It is similar to stratified sampling but has key differences.
Key Concepts
Clusters vs. Strata:
Both techniques involve dividing populations into groups.
In Cluster Sampling, groups are called clusters.
Clusters are often naturally occurring, rather than manually divided.
How it Works
Cluster Formation: Population is divided into clusters naturally based on certain factors like location (e.g., California and Washington DC).
Selection Process:
Randomly select a few clusters.
Sample every member from the selected clusters.
Difference from Stratified Sampling
In stratified sampling:
Strata are formed.
A few members are sampled from every group.
In cluster sampling:
All members from a few selected clusters are sampled.
Visual Representation
Consider black circles as clusters with various members.
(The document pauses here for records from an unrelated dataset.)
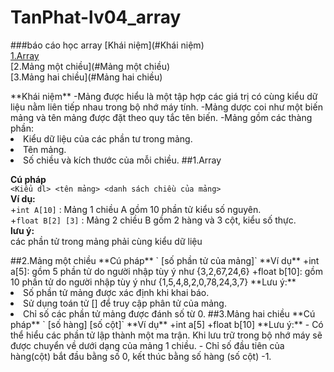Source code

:# TanPhat-lv04_array
###báo cáo học array
[Khái niệm](#Khái niệm)  
[1.Array](#Array)  
[2.Mảng một chiều](#Mảng một chiều)  
[3.Mảng hai chiều](#Mảng hai chiều)  

<a name="Khái niệm">
**Khái niệm**  
-Mảng được hiểu là một tập hợp các giá trị có cùng kiểu dữ liệu nằm liên tiếp nhau trong bộ nhớ máy tính.  
-Mảng dược coi như một biến mảng và tên mảng được đặt theo quy tắc tên biến.  
-Mảng gồm các thàng phần:  
  <li> Kiểu dữ liệu của các phần tư trong mảng.  
  <li> Tên mảng.  
  <li> Số chiều và kích thước của mỗi chiều.  

<a name="Array">
##1.Array

**Cú pháp**  
`<Kiểu dl> <tên mảng> <danh sách chiều của mảng>`  
**Ví dụ:**  
+`int A[10]` : Mảng 1 chiều A gồm 10 phần tử kiểu số nguyên.  
+`float B[2] [3]` : Mảng 2 chiều B gồm 2 hàng và 3 cột, kiểu số thực.  
**lưu ý:**  
các phần tử trong mảng phải cùng kiểu dữ liệu

<a name="Mảng một chiều">
##2.Mảng một chiều  
**Cú pháp**  
`<Kiểu dl> <tên mảng> [số phần tử của mảng]`  
**Ví dụ**  
+int a[5]: gồm 5 phần tử do người nhập tùy ý như {3,2,67,24,6}
+float b[10]: gồm 10 phần tử do người nhập tùy ý như {1,5,4,8,2,0,78,24,3,7}
**Lưu ý:**  
<li>Số phần tử mảng được xác định khi khai báo.  
<li>Sử dụng toán tử [] để truy cập phân tử của mảng.  
<li>Chỉ số các phần tử mảng được đánh số từ 0.  

<a name="Mảng hai chiều">
##3.Mảng hai chiều  
**Cú pháp**  
`<Kiểu dl> <tên mảng> [số hàng] [số cột]`  
**Ví dụ**  
+int a[5]
+float b[10]
**Lưu ý:**  
- Có thể hiểu các phần tử lập thành một ma trận. Khi lưu trữ trong bộ nhớ máy sẽ được chuyển về dưới dạng của mảng 1 chiều.  
- Chỉ số đầu tiên của hàng(cột) bắt đầu bằng số 0, kết thúc bằng số hàng (số cột) -1.  
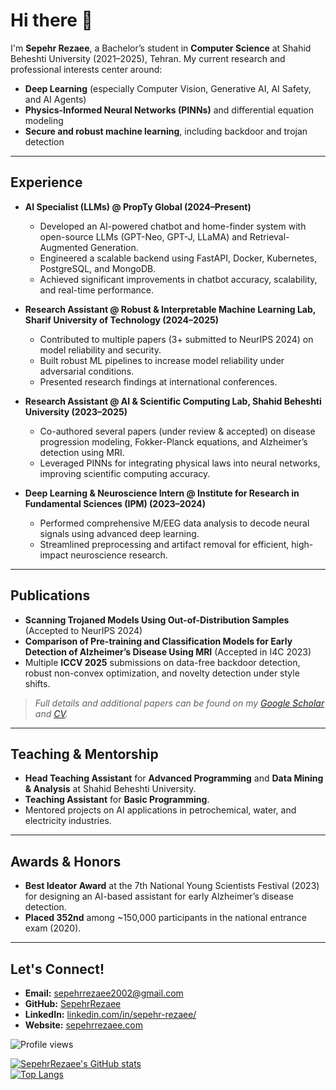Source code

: # Hi there 👋

I'm **Sepehr Rezaee**, a Bachelor’s student in **Computer Science** at Shahid Beheshti University (2021–2025), Tehran. My current research and professional interests center around:

- **Deep Learning** (especially Computer Vision, Generative AI, AI Safety, and AI Agents)  
- **Physics-Informed Neural Networks (PINNs)** and differential equation modeling  
- **Secure and robust machine learning**, including backdoor and trojan detection

---

## Experience

- **AI Specialist (LLMs) @ PropTy Global (2024–Present)**  
  - Developed an AI-powered chatbot and home-finder system with open-source LLMs (GPT-Neo, GPT-J, LLaMA) and Retrieval-Augmented Generation.  
  - Engineered a scalable backend using FastAPI, Docker, Kubernetes, PostgreSQL, and MongoDB.  
  - Achieved significant improvements in chatbot accuracy, scalability, and real-time performance.

- **Research Assistant @ Robust & Interpretable Machine Learning Lab, Sharif University of Technology (2024–2025)**  
  - Contributed to multiple papers (3+ submitted to NeurIPS 2024) on model reliability and security.  
  - Built robust ML pipelines to increase model reliability under adversarial conditions.  
  - Presented research findings at international conferences.

- **Research Assistant @ AI & Scientific Computing Lab, Shahid Beheshti University (2023–2025)**  
  - Co-authored several papers (under review & accepted) on disease progression modeling, Fokker-Planck equations, and Alzheimer’s detection using MRI.  
  - Leveraged PINNs for integrating physical laws into neural networks, improving scientific computing accuracy.

- **Deep Learning & Neuroscience Intern @ Institute for Research in Fundamental Sciences (IPM) (2023–2024)**  
  - Performed comprehensive M/EEG data analysis to decode neural signals using advanced deep learning.  
  - Streamlined preprocessing and artifact removal for efficient, high-impact neuroscience research.

---

## Publications

- **Scanning Trojaned Models Using Out-of-Distribution Samples** (Accepted to NeurIPS 2024)  
- **Comparison of Pre-training and Classification Models for Early Detection of Alzheimer’s Disease Using MRI** (Accepted in I4C 2023)  
- Multiple **ICCV 2025** submissions on data-free backdoor detection, robust non-convex optimization, and novelty detection under style shifts.  

> *Full details and additional papers can be found on my [Google Scholar](https://scholar.google.com/citations?user=kYl9IWkAAAAJ&hl=en) and [CV](/SepehrRezaee_CV.pdf).*

---

## Teaching & Mentorship

- **Head Teaching Assistant** for **Advanced Programming** and **Data Mining & Analysis** at Shahid Beheshti University.  
- **Teaching Assistant** for **Basic Programming**.  
- Mentored projects on AI applications in petrochemical, water, and electricity industries.

---

## Awards & Honors

- **Best Ideator Award** at the 7th National Young Scientists Festival (2023) for designing an AI-based assistant for early Alzheimer’s disease detection.  
- **Placed 352nd** among ~150,000 participants in the national entrance exam (2020).

---

## Let's Connect!

- **Email:** [sepehrrezaee2002@gmail.com](mailto:sepehrrezaee2002@gmail.com)  
- **GitHub:** [SepehrRezaee](https://github.com/SepehrRezaee)  
- **LinkedIn:** [linkedin.com/in/sepehr-rezaee/](https://www.linkedin.com/in/sepehr-rezaee/)  
- **Website:** [sepehrrezaee.com](https://sepehrrezaee.com/)  

![Profile views](https://komarev.com/ghpvc/?username=SepehrRezaee)

[![SepehrRezaee's GitHub stats](https://github-readme-stats.vercel.app/api?username=SepehrRezaee&show_icons=true&count_private=true)](https://github.com/anuraghazra/github-readme-stats)  
[![Top Langs](https://github-readme-stats.vercel.app/api/top-langs/?username=SepehrRezaee&layout=compact)](https://github.com/anuraghazra/github-readme-stats)
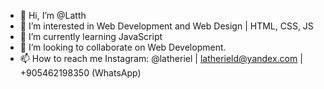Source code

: - 👋 Hi, I’m @Latth
- 👀 I’m interested in Web Development and Web Design | HTML, CSS, JS
- 🌱 I’m currently learning JavaScript
- 💞️ I’m looking to collaborate on Web Development.
- 📫 How to reach me Instagram: @latheriel | latherield@yandex.com | +905462198350 (WhatsApp)

<!---
Latth/Latth is a ✨ special ✨ repository because its `README.md` (this file) appears on your GitHub profile.
You can click the Preview link to take a look at your changes.
--->
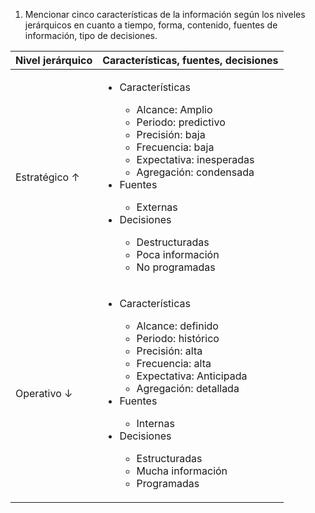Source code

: 1. Mencionar cinco características de la información según los niveles jerárquicos en cuanto a tiempo, forma, contenido, fuentes de información, tipo de decisiones.

| Nivel jerárquico | Características, fuentes, decisiones                                                                                                                                                                                                                                                                                                                         |
| ---------------- | ------------------------------------------------------------------------------------------------------------------------------------------------------------------------------------------------------------------------------------------------------------------------------------------------------------------------------------------------------------ |
| Estratégico ↑    | <ul><li>Características</li><ul><li>Alcance: Amplio</li><li>Periodo: predictivo</li><li>Precisión: baja</li><li>Frecuencia: baja</li><li>Expectativa: inesperadas</li><li>Agregación: condensada</li></ul><li>Fuentes</li><ul><li>Externas</li></ul><li>Decisiones</li><ul><li>Destructuradas</li><li>Poca información</li><li>No programadas</li></ul></ul> |
| Operativo ↓      | <ul><li>Características</li><ul><li>Alcance: definido</li><li>Periodo: histórico</li><li>Precisión: alta</li><li>Frecuencia: alta</li><li>Expectativa: Anticipada</li><li>Agregación: detallada</li></ul><li>Fuentes</li><ul><li>Internas</li></ul> <li>Decisiones</li> <ul> <li>Estructuradas</li> <li>Mucha información</li><li>Programadas</li></ul></ul> |
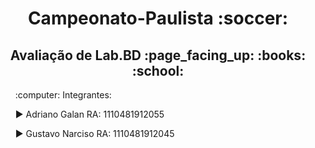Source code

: <h1 align="center">Campeonato-Paulista :soccer:</h1>
<h2 align="center"> Avaliação de Lab.BD :page_facing_up: :books: :school: </h2>

<ul> :computer: Integrantes:
  
:arrow_forward: Adriano Galan               RA: 1110481912055

:arrow_forward: Gustavo Narciso             RA: 1110481912045</ul>
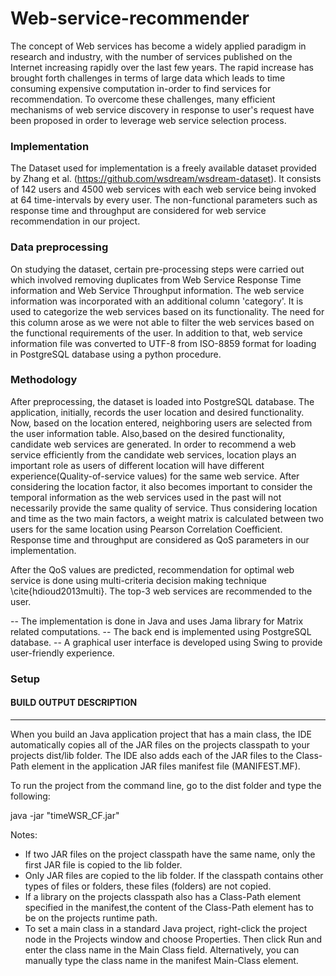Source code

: # Web-service-recommender
The concept of Web services has become a widely applied paradigm in research and industry,
with the number of services published on the Internet increasing rapidly over the last few 
years. The rapid increase has brought forth challenges in terms of large data which leads to 
time consuming expensive computation in-order to find services for recommendation. 
To overcome these challenges, many efficient mechanisms of web service discovery in response 
to user's request have been proposed in order to leverage web service selection process. 

### Implementation
The Dataset used for implementation is a freely available dataset provided by Zhang et al. (https://github.com/wsdream/wsdream-dataset). 
It consists of 142 users and 4500 web services with each web service being invoked at 64 time-intervals by every user. 
The non-functional parameters such as response time and throughput are considered for web service recommendation 
in our project. 

### Data preprocessing
On studying the dataset, certain pre-processing steps were carried out which involved removing duplicates 
from Web Service Response Time information and Web Service Throughput information. The web service information 
was incorporated with an additional column 'category'. It is used to categorize the web services based on its functionality. 
The need for this column arose as we were not able to filter the web services based on the functional requirements of the user. 
In addition to that, web service information file was converted to UTF-8 from ISO-8859 format 
for loading in PostgreSQL database using a python procedure. 

### Methodology
After preprocessing, the dataset is loaded into PostgreSQL database. 
The application, initially, records the user location and desired functionality. 
Now, based on the location entered, neighboring users are selected from the user information table. 
Also,based on the  desired functionality, candidate web services are generated. 
In order to recommend a web service efficiently from the candidate web services, 
location plays an important role as users of different location will have different 
experience(Quality-of-service values) for the same web service. After considering the location 
factor, it also becomes important to consider the temporal information as the web services used 
in the past will not necessarily provide the same quality of service. Thus considering location
and time as the two main factors, a weight matrix is calculated between two users for the same 
location using Pearson Correlation Coefficient. Response time and throughput are considered as 
QoS parameters in our implementation.


After the QoS values are predicted, recommendation for optimal web service is done using multi-criteria decision making technique \cite{hdioud2013multi}. The top-3 web services are recommended to the user.

-- The implementation is done in Java and uses Jama library for Matrix related computations. 
-- The back end is implemented using PostgreSQL database. 
-- A graphical user interface is developed using Swing to provide user-friendly experience. 

### Setup

#### BUILD OUTPUT DESCRIPTION
------------------------

When you build an Java application project that has a main class, the IDE
automatically copies all of the JAR
files on the projects classpath to your projects dist/lib folder. The IDE
also adds each of the JAR files to the Class-Path element in the application
JAR files manifest file (MANIFEST.MF).

To run the project from the command line, go to the dist folder and
type the following:

java -jar "timeWSR_CF.jar" 

Notes:

* If two JAR files on the project classpath have the same name, only the first
JAR file is copied to the lib folder.
* Only JAR files are copied to the lib folder.
If the classpath contains other types of files or folders, these files (folders)
are not copied.
* If a library on the projects classpath also has a Class-Path element
specified in the manifest,the content of the Class-Path element has to be on
the projects runtime path.
* To set a main class in a standard Java project, right-click the project node
in the Projects window and choose Properties. Then click Run and enter the
class name in the Main Class field. Alternatively, you can manually type the
class name in the manifest Main-Class element.

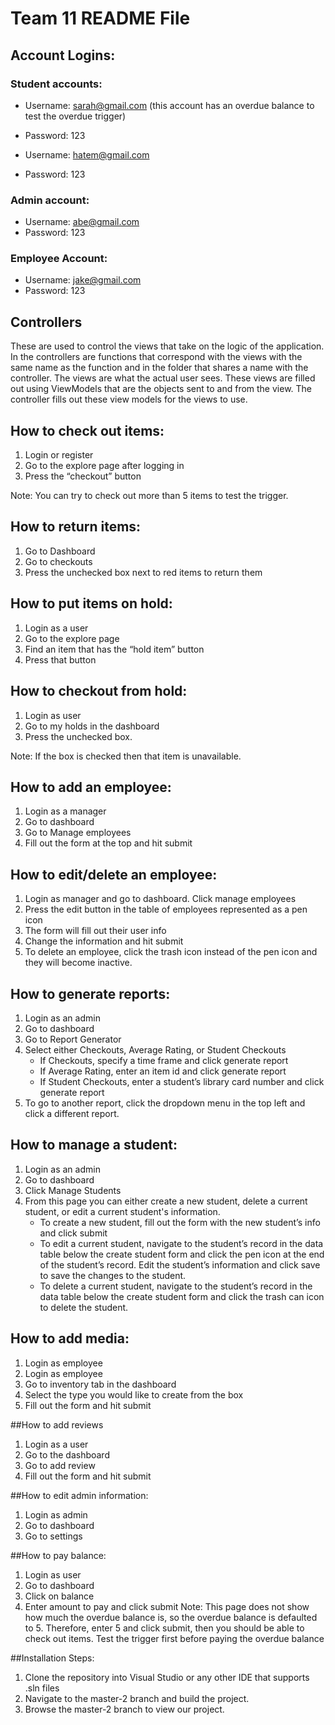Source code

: # Team 11 README File

## Account Logins:
### Student accounts:
- Username: sarah@gmail.com  (this account has an overdue balance to test the overdue trigger)
- Password: 123

- Username: hatem@gmail.com
- Password: 123

### Admin account:
- Username: abe@gmail.com
- Password: 123

### Employee Account:
- Username: jake@gmail.com
- Password: 123

## Controllers
These are used to control the views that take on the logic of the application. In the controllers are functions that correspond with the views with the same name as the function and in the folder that shares a name with the controller. The views are what the actual user sees. These views are filled out using ViewModels that are the objects sent to and from the view. The controller fills out these view models for the views to use.

## How to check out items:
1. Login or register
2. Go to the explore page after logging in
3. Press the “checkout” button

Note: You can try to check out more than 5 items to test the trigger.

## How to return items:
1. Go to Dashboard
2. Go to checkouts
3. Press the unchecked box next to red items to return them

## How to put items on hold:
1. Login as a user
2. Go to the explore page
3. Find an item that has the “hold item” button
4. Press that button

## How to checkout from hold:
1. Login as user
2. Go to my holds in the dashboard
3. Press the unchecked box.

Note: If the box is checked then that item is unavailable.

## How to add an employee:
1. Login as a manager
2. Go to dashboard
3. Go to Manage employees
4. Fill out the form at the top and hit submit

## How to edit/delete an employee:
1. Login as manager and go to dashboard. Click manage employees
2. Press the edit button in the table of employees represented as a pen icon
3. The form will fill out their user info
4. Change the information and hit submit
5. To delete an employee, click the trash icon instead of the pen icon and they will become inactive. 

## How to generate reports:
1. Login as an admin
2. Go to dashboard
3. Go to Report Generator
4. Select either Checkouts, Average Rating, or Student Checkouts
   - If Checkouts, specify a time frame and click generate report
   - If Average Rating, enter an item id and click generate report
   - If Student Checkouts, enter a student’s library card number and click generate report
5. To go to another report, click the dropdown menu in the top left and click a different report.

## How to manage a student:
1. Login as an admin
2. Go to dashboard
3. Click Manage Students
4. From this page you can either create a new student, delete a current student, or edit a current student's information.
   - To create a new student, fill out the form with the new student’s info and click submit
   - To edit a current student, navigate to the student’s record in the data table below the create student form and click the pen icon at the end of the student’s record. Edit the student’s information and click save to save the changes to the student.
   - To delete a current student, navigate to the student’s record in the data table below the create student form and click the trash can icon to delete the student.

## How to add media:
1. Login as employee
2. Login as employee
3. Go to inventory tab in the dashboard
4. Select the type you would like to create from the box
5. Fill out the form and hit submit

##How to add reviews
1. Login as a user
2. Go to the dashboard
3. Go to add review
4. Fill out the form and hit submit

##How to edit admin information:
1. Login as admin
2. Go to dashboard
3. Go to settings

##How to pay balance:
1. Login as user
2. Go to dashboard
3. Click on balance
4. Enter amount to pay and click submit
Note: This page does not show how much the overdue balance is, so the overdue balance is defaulted to 5. Therefore, enter 5 and click submit, then you should be able to check out items. Test the trigger first before paying the overdue balance


##Installation Steps:
1. Clone the repository into Visual Studio or any other IDE that supports .sln files
2. Navigate to the master-2 branch and build the project.
3. Browse the master-2 branch to view our project. 


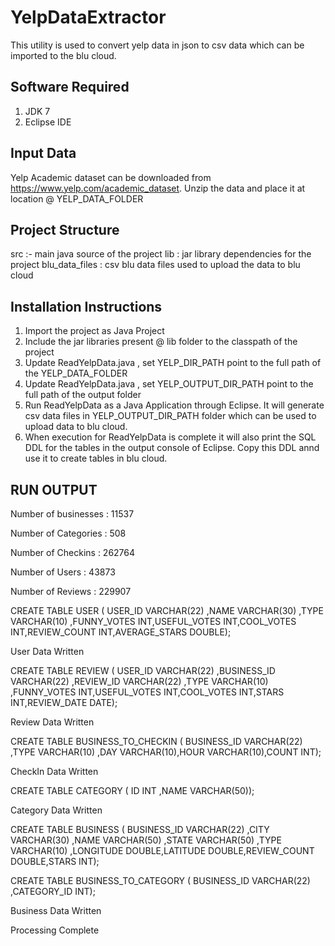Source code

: YelpDataExtractor
==
This utility is used to convert yelp data in json to csv data which can be imported to the blu cloud.

Software Required
--
1. JDK 7
2. Eclipse IDE

Input Data
--
Yelp Academic dataset can be downloaded from https://www.yelp.com/academic_dataset. Unzip the data and place it at location @ YELP_DATA_FOLDER

Project Structure
--
src :- main java source of the project lib : jar library dependencies for the project blu_data_files : csv blu data files used to upload the data to blu cloud

Installation Instructions
--
1. Import the project as Java Project
2. Include the jar libraries present @ lib folder to the classpath of the project
3. Update ReadYelpData.java , set YELP_DIR_PATH point to the full path of the YELP_DATA_FOLDER
4. Update ReadYelpData.java , set YELP_OUTPUT_DIR_PATH point to the full path of the output folder
5. Run ReadYelpData as a Java Application through Eclipse. It will generate csv data files in YELP_OUTPUT_DIR_PATH folder which can be used to upload data to blu cloud.
6. When execution for ReadYelpData is complete it will also print the SQL DDL for the tables in the output console of Eclipse. Copy this DDL annd use it to create tables in blu cloud.

RUN OUTPUT
--
Number of businesses : 11537

Number of Categories : 508

Number of Checkins : 262764

Number of Users : 43873

Number of Reviews : 229907

CREATE TABLE USER ( USER_ID VARCHAR(22) ,NAME VARCHAR(30) ,TYPE VARCHAR(10) ,FUNNY_VOTES INT,USEFUL_VOTES INT,COOL_VOTES INT,REVIEW_COUNT INT,AVERAGE_STARS DOUBLE);

User Data Written

CREATE TABLE REVIEW ( USER_ID VARCHAR(22) ,BUSINESS_ID VARCHAR(22) ,REVIEW_ID VARCHAR(22) ,TYPE VARCHAR(10) ,FUNNY_VOTES INT,USEFUL_VOTES INT,COOL_VOTES INT,STARS INT,REVIEW_DATE DATE);

Review Data Written

CREATE TABLE BUSINESS_TO_CHECKIN ( BUSINESS_ID VARCHAR(22) ,TYPE VARCHAR(10) ,DAY VARCHAR(10),HOUR VARCHAR(10),COUNT INT);

CheckIn Data Written

CREATE TABLE CATEGORY ( ID INT ,NAME VARCHAR(50));

Category Data Written

CREATE TABLE BUSINESS ( BUSINESS_ID VARCHAR(22) ,CITY VARCHAR(30) ,NAME VARCHAR(50) ,STATE VARCHAR(50) ,TYPE VARCHAR(10) ,LONGITUDE DOUBLE,LATITUDE DOUBLE,REVIEW_COUNT DOUBLE,STARS INT);

CREATE TABLE BUSINESS_TO_CATEGORY ( BUSINESS_ID VARCHAR(22) ,CATEGORY_ID INT);

Business Data Written

Processing Complete
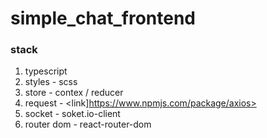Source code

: # simple_chat_frontend

### stack

1. typescript
2. styles - scss
3. store - contex / reducer
4. request - <link]https://www.npmjs.com/package/axios>
5. socket - soket.io-client
6. router dom - react-router-dom
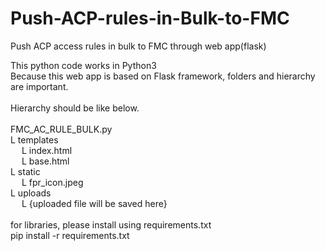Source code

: # Push-ACP-rules-in-Bulk-to-FMC
Push ACP access rules in bulk to FMC through web app(flask)

This python code works in Python3 <br>
Because this web app is based on Flask framework, folders and hierarchy are important. <br>
 <br>
Hierarchy should be like below. <br>
 <br>
FMC_AC_RULE_BULK.py <br>
L templates <br>
  L index.html <br>
  L base.html <br>
L static <br>
  L fpr_icon.jpeg <br>
L uploads <br>
  L {uploaded file will be saved here} <br>
 <br>
for libraries, please install using requirements.txt <br>
pip install -r requirements.txt <br>
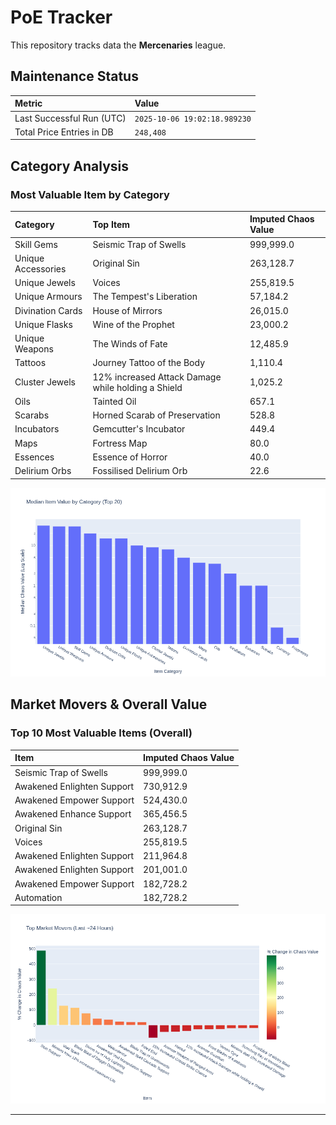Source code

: # PoE Tracker

This repository tracks data the **Mercenaries** league.

## Maintenance Status

<!-- START_MAINTENANCE -->
| Metric | Value |
|:---|:---|
| Last Successful Run (UTC) | `2025-10-06 19:02:18.989230` |
| Total Price Entries in DB | `248,408` |

<!-- END_MAINTENANCE -->

## Category Analysis

<!-- START_CATEGORY_ANALYSIS -->
### Most Valuable Item by Category
| Category | Top Item | Imputed Chaos Value |
| :--- | :--- | :--- |
| Skill Gems | Seismic Trap of Swells | 999,999.0 |
| Unique Accessories | Original Sin | 263,128.7 |
| Unique Jewels | Voices | 255,819.5 |
| Unique Armours | The Tempest's Liberation | 57,184.2 |
| Divination Cards | House of Mirrors | 26,015.0 |
| Unique Flasks | Wine of the Prophet | 23,000.2 |
| Unique Weapons | The Winds of Fate | 12,485.9 |
| Tattoos | Journey Tattoo of the Body | 1,110.4 |
| Cluster Jewels | 12% increased Attack Damage while holding a Shield | 1,025.2 |
| Oils | Tainted Oil | 657.1 |
| Scarabs | Horned Scarab of Preservation | 528.8 |
| Incubators | Gemcutter's Incubator | 449.4 |
| Maps | Fortress Map | 80.0 |
| Essences | Essence of Horror | 40.0 |
| Delirium Orbs | Fossilised Delirium Orb | 22.6 |


![Category Analysis Chart](charts/category_analysis.png)
<!-- END_CATEGORY_ANALYSIS -->

## Market Movers & Overall Value

<!-- START_ANALYSIS -->
### Top 10 Most Valuable Items (Overall)
| Item | Imputed Chaos Value |
| :--- | :--- |
| Seismic Trap of Swells | 999,999.0 |
| Awakened Enlighten Support | 730,912.9 |
| Awakened Empower Support | 524,430.0 |
| Awakened Enhance Support | 365,456.5 |
| Original Sin | 263,128.7 |
| Voices | 255,819.5 |
| Awakened Enlighten Support | 211,964.8 |
| Awakened Enlighten Support | 201,001.0 |
| Awakened Empower Support | 182,728.2 |
| Automation | 182,728.2 |


![Market Movers Chart](charts/market_movers.png)
<!-- END_ANALYSIS -->

---

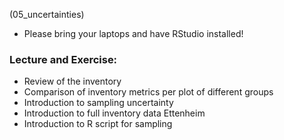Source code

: (05_uncertainties)

- Please bring your laptops and have RStudio installed!

### Lecture and Exercise:

- Review of the inventory
- Comparison of inventory metrics per plot of different groups
- Introduction to sampling uncertainty
- Introduction to full inventory data Ettenheim
- Introduction to R script for sampling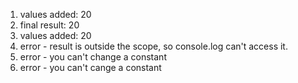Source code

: 1. values added: 20
2. final result: 20
3. values added: 20
4. error - result is outside the scope, so console.log can't access it.
5. error - you can't change a constant
6. error - you can't cange a constant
Clusters may be divided by time or space for convenience.
Randomly select clusters for complete member sampling.
Application Example
Students at Tables:
Tables represent clusters in a classroom.
Instead of sampling a few students randomly across the room, select entire tables and sample all students at those tables.
Sampling Process:
Randomly sample six students using cluster sampling.
Choose two tables (clusters) out of ten.
Sample all students from the selected tables.
Conclusion
Cluster sampling is beneficial when clusters are split by time or space, making it logistically easier to sample all members from some clusters rather than a few members from each cluster across the entire population.